### Data provided:

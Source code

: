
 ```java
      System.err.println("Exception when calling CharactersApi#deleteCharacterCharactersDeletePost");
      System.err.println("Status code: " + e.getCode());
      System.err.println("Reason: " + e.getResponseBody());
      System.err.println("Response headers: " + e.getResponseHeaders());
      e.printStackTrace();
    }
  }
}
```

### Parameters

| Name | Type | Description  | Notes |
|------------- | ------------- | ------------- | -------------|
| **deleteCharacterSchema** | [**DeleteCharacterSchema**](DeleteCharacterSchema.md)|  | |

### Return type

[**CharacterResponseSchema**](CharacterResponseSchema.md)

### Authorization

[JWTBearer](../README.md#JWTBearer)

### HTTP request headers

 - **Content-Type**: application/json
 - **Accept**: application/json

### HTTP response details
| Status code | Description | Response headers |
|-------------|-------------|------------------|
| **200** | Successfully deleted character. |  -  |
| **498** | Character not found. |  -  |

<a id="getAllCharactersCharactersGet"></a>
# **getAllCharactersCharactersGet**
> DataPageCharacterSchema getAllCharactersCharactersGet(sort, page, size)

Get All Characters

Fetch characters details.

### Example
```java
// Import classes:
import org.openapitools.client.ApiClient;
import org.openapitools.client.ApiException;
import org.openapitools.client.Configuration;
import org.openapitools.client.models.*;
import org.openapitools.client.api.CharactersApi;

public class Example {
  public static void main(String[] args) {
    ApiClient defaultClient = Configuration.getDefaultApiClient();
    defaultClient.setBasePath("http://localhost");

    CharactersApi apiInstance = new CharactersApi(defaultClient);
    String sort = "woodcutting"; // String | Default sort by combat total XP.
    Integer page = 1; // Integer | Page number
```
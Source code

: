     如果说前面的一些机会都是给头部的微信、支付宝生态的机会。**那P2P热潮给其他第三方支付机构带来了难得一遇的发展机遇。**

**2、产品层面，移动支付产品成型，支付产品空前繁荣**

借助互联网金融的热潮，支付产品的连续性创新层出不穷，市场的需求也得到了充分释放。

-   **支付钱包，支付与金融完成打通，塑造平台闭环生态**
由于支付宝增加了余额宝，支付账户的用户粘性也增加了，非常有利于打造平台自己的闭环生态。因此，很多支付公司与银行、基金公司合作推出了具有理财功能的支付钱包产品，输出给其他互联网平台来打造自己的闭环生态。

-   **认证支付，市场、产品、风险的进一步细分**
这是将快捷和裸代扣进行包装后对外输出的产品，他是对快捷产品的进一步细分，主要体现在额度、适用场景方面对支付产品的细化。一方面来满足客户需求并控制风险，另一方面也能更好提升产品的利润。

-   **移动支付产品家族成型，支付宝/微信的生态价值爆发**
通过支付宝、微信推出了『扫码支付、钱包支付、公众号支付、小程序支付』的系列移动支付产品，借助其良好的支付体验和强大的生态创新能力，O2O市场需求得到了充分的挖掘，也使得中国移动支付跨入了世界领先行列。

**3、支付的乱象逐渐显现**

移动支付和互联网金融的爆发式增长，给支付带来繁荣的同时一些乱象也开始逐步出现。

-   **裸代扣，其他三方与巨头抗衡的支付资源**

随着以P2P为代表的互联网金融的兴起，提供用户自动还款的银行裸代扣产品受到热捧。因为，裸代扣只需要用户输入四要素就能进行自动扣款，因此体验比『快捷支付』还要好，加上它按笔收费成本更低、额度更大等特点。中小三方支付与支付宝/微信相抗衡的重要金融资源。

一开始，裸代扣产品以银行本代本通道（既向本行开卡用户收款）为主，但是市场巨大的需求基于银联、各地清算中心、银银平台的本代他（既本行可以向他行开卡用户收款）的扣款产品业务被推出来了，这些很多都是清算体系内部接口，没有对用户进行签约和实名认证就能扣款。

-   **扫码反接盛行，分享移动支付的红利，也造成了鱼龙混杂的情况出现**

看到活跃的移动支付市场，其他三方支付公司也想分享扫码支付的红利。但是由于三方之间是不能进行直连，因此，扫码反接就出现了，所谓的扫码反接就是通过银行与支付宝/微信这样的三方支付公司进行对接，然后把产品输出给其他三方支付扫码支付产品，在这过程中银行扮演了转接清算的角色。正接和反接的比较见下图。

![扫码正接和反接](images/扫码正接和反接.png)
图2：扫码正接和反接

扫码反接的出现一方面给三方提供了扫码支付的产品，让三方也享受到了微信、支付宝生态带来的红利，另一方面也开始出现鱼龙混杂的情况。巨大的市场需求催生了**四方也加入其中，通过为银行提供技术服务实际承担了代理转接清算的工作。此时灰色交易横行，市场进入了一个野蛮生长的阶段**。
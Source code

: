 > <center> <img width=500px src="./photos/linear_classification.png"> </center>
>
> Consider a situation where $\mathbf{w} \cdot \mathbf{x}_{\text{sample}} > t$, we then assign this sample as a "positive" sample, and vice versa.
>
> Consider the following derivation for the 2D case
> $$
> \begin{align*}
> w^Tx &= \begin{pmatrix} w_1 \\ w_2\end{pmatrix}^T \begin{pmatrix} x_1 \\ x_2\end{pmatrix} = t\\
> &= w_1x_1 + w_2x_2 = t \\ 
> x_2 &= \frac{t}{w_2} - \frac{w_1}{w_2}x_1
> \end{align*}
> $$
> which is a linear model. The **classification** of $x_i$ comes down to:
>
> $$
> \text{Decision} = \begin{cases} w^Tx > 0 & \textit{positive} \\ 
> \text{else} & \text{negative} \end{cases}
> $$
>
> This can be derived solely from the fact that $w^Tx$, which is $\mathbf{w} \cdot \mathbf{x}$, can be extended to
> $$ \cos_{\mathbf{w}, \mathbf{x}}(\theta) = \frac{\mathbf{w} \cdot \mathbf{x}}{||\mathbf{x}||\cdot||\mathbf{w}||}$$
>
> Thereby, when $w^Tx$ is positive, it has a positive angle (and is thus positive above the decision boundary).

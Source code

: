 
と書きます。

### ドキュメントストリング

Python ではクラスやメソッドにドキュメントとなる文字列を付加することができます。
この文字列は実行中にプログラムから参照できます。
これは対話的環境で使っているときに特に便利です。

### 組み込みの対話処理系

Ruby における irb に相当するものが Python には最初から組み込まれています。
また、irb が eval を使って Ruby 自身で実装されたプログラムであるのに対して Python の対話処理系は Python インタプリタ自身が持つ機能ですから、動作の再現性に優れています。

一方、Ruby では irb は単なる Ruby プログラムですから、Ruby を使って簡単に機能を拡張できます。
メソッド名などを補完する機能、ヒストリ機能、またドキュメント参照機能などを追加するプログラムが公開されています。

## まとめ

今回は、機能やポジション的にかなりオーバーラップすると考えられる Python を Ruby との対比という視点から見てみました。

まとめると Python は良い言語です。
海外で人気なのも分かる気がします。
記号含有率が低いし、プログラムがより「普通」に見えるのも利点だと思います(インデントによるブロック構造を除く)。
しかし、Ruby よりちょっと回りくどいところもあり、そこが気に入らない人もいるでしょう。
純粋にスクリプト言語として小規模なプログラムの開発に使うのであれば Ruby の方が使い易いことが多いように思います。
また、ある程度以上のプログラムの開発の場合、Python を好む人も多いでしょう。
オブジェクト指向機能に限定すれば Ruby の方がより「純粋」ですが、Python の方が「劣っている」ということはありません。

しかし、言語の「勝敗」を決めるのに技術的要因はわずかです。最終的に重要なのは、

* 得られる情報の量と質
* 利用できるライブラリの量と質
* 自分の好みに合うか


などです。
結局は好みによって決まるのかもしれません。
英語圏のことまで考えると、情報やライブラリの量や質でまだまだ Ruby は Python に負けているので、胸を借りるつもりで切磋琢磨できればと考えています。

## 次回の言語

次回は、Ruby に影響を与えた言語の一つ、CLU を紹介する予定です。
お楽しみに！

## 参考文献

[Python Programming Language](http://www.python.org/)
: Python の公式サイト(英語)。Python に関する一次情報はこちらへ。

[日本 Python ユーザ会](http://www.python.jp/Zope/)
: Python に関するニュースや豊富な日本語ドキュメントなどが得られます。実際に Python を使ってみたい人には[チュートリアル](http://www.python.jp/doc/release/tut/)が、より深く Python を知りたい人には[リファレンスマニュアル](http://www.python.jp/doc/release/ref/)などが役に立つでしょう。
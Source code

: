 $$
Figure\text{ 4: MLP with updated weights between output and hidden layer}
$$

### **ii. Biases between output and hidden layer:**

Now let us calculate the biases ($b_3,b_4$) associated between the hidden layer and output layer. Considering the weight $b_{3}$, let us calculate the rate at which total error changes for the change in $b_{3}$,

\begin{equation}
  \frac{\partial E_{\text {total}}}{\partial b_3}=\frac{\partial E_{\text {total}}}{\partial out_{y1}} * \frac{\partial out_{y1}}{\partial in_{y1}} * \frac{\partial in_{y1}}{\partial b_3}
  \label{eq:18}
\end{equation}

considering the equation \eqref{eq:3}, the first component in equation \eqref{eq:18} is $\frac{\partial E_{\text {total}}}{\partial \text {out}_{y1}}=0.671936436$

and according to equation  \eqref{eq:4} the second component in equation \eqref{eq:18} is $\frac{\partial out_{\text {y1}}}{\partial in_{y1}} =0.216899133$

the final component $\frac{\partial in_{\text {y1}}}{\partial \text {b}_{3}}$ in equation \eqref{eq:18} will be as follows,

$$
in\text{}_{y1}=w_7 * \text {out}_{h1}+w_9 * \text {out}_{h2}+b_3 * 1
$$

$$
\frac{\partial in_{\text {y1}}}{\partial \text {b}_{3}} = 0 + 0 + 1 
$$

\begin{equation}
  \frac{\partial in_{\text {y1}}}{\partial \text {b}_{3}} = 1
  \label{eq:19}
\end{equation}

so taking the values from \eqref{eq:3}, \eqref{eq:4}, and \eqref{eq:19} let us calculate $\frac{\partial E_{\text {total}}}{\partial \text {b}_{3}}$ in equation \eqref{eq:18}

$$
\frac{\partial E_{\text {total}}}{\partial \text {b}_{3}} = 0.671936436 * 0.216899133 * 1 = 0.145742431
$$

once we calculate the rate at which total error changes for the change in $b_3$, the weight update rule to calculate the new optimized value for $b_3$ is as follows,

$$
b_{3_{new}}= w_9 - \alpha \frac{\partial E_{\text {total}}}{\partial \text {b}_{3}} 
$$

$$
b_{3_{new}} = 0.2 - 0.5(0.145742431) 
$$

### Activity:
For this listing, copy out every line that includes the word "ApiClient".

### Output of the exercise:
import org.openapitools.client.ApiClient;
    ApiClient defaultClient = Configuration.getDefaultApiClient();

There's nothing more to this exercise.